Each line holding the string "autiosaarelle" is to be copied from the data.

(Saved data entries)
########
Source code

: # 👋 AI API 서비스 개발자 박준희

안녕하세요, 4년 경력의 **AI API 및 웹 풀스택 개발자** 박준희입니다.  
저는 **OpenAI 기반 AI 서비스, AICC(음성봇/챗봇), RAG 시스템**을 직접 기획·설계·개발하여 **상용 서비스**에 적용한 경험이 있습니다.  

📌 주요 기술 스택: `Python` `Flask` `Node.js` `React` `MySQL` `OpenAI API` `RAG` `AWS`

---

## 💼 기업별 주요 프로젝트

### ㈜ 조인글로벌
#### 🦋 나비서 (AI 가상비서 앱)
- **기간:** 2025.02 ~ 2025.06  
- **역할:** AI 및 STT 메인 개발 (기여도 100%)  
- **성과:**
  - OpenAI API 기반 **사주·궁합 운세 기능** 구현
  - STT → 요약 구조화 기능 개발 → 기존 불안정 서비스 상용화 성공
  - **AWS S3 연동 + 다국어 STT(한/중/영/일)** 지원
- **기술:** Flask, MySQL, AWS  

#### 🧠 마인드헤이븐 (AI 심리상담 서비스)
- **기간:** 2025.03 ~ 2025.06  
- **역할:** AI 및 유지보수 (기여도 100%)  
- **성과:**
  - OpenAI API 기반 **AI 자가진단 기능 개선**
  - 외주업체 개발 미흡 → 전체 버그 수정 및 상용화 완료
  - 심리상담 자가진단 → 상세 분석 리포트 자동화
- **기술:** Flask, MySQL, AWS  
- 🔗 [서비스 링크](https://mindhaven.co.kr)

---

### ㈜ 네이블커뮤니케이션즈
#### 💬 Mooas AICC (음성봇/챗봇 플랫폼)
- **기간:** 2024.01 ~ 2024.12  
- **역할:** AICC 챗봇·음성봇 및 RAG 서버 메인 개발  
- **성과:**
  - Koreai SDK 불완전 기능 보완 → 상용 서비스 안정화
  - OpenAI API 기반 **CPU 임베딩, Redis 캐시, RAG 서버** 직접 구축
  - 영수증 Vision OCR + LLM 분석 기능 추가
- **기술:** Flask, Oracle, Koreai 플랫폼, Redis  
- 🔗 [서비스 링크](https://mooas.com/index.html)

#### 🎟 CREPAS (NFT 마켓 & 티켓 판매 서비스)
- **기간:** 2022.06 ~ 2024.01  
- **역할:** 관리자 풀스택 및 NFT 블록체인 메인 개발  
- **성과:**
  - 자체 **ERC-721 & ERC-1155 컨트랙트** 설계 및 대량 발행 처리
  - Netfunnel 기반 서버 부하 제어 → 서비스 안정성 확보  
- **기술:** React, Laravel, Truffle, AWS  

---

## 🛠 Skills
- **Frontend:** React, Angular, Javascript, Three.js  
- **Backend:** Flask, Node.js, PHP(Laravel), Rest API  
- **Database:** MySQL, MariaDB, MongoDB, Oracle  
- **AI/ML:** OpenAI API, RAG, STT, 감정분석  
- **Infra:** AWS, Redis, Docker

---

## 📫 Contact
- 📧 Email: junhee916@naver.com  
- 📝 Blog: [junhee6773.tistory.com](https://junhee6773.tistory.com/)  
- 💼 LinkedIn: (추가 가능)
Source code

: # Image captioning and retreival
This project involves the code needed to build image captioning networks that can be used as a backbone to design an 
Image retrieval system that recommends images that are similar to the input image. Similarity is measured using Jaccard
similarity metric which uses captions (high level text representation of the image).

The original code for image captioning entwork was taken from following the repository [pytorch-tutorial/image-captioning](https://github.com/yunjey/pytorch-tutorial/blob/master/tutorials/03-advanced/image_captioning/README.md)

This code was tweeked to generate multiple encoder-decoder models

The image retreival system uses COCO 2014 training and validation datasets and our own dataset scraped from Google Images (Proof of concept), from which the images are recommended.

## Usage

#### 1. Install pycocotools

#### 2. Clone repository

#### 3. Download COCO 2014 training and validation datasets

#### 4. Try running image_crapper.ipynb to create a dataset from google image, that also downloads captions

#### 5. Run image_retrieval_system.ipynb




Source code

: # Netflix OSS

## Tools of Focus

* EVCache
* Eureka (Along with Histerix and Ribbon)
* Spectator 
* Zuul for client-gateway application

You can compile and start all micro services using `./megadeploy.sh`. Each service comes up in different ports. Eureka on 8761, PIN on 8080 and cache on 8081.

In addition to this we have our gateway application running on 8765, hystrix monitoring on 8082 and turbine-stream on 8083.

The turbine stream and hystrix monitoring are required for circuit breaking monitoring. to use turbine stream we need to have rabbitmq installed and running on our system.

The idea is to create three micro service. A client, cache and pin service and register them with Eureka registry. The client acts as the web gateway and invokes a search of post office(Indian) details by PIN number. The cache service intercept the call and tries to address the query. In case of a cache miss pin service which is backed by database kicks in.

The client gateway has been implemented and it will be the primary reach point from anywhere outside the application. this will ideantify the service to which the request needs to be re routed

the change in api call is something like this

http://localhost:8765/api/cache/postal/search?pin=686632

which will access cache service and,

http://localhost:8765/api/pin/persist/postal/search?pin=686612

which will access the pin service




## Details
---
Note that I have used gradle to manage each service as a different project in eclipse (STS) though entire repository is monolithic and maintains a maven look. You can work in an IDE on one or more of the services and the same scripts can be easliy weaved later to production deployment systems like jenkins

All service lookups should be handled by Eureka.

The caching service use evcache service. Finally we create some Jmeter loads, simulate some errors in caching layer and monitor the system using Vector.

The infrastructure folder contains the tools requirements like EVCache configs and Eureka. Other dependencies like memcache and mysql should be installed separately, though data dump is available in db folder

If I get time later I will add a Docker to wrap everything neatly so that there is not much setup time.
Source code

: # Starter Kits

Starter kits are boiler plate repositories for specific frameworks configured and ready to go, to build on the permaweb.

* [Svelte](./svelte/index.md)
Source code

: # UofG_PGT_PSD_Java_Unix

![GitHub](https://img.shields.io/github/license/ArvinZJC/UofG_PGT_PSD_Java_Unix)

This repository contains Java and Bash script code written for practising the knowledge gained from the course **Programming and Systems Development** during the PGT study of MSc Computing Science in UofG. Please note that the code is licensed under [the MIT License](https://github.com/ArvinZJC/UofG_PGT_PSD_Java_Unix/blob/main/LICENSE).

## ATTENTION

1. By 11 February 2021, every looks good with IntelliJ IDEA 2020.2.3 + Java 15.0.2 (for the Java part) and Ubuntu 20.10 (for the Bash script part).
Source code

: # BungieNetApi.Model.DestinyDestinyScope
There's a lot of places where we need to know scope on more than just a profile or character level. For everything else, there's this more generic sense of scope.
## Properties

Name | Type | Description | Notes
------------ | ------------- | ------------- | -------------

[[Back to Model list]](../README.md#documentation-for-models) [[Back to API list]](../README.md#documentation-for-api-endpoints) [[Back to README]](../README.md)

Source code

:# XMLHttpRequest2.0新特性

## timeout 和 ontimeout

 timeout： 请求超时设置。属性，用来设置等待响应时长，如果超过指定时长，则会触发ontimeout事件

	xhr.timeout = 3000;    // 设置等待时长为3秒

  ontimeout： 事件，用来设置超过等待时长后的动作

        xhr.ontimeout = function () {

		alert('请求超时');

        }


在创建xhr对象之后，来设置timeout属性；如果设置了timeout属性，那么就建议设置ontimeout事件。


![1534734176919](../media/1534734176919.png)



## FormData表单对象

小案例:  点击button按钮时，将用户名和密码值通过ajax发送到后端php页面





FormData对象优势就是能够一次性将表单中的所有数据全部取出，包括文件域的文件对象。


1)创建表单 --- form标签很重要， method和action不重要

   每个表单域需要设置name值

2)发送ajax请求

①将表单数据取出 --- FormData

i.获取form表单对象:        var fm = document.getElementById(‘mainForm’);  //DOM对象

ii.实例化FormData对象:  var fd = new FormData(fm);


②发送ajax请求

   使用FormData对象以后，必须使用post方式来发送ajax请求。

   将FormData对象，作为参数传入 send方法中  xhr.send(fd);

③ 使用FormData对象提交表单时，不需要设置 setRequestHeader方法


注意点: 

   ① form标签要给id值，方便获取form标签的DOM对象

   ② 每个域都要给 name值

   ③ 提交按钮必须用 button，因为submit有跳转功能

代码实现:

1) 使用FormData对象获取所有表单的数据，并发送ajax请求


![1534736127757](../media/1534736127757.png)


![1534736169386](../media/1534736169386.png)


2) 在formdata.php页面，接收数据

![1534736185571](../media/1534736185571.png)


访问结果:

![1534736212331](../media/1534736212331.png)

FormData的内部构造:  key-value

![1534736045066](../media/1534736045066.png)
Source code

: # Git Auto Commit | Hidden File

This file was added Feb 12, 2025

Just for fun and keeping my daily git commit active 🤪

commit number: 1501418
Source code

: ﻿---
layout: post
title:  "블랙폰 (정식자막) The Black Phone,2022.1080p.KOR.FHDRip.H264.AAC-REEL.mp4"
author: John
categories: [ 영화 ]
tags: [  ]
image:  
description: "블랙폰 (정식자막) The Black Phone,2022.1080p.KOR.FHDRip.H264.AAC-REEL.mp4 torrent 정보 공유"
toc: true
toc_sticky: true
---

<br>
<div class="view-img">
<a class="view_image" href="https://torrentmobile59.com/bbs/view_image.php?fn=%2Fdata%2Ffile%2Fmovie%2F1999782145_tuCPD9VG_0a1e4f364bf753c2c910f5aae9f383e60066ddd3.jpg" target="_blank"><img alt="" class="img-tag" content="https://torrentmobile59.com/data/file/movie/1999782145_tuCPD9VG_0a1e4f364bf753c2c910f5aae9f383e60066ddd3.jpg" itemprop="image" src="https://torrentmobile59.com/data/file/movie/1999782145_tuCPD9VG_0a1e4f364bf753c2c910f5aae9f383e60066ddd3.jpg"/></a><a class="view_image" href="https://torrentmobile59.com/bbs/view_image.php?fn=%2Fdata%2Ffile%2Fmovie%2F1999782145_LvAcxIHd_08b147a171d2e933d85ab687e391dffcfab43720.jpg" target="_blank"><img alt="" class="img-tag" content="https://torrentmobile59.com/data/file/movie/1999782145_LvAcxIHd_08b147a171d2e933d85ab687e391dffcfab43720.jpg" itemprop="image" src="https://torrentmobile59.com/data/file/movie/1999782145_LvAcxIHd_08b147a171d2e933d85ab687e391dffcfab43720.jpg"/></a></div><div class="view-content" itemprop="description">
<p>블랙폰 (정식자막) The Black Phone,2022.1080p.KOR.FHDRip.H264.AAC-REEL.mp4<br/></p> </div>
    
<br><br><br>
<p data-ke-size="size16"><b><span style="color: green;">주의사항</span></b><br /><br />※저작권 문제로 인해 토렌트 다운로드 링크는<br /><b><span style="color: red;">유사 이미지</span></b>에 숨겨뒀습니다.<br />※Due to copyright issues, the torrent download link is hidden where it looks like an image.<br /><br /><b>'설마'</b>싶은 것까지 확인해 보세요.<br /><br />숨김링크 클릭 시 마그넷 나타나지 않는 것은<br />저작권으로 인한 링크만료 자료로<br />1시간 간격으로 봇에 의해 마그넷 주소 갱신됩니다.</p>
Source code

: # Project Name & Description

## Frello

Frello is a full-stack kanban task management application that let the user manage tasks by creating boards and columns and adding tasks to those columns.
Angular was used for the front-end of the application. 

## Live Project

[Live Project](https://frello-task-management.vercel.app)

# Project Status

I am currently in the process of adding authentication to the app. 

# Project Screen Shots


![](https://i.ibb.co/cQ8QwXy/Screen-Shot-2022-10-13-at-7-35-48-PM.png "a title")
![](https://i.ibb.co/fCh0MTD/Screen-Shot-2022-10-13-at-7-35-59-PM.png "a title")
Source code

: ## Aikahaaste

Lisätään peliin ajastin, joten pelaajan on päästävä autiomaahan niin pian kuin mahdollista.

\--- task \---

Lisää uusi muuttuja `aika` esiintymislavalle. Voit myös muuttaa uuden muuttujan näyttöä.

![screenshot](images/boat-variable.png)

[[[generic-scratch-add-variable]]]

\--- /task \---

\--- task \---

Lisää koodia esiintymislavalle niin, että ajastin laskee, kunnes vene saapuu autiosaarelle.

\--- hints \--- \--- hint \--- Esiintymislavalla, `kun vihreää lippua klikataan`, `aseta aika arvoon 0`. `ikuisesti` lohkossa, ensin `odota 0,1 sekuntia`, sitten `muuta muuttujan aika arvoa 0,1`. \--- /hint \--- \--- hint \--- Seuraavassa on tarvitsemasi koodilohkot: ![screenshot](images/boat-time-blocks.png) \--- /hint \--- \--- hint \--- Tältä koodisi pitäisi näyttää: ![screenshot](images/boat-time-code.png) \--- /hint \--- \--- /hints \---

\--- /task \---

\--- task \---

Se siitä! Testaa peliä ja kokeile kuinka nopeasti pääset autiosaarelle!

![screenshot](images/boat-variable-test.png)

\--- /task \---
########
Answer for this exercise:
Lisää koodia esiintymislavalle niin, että ajastin laskee, kunnes vene saapuu autiosaarelle.
Se siitä! Testaa peliä ja kokeile kuinka nopeasti pääset autiosaarelle!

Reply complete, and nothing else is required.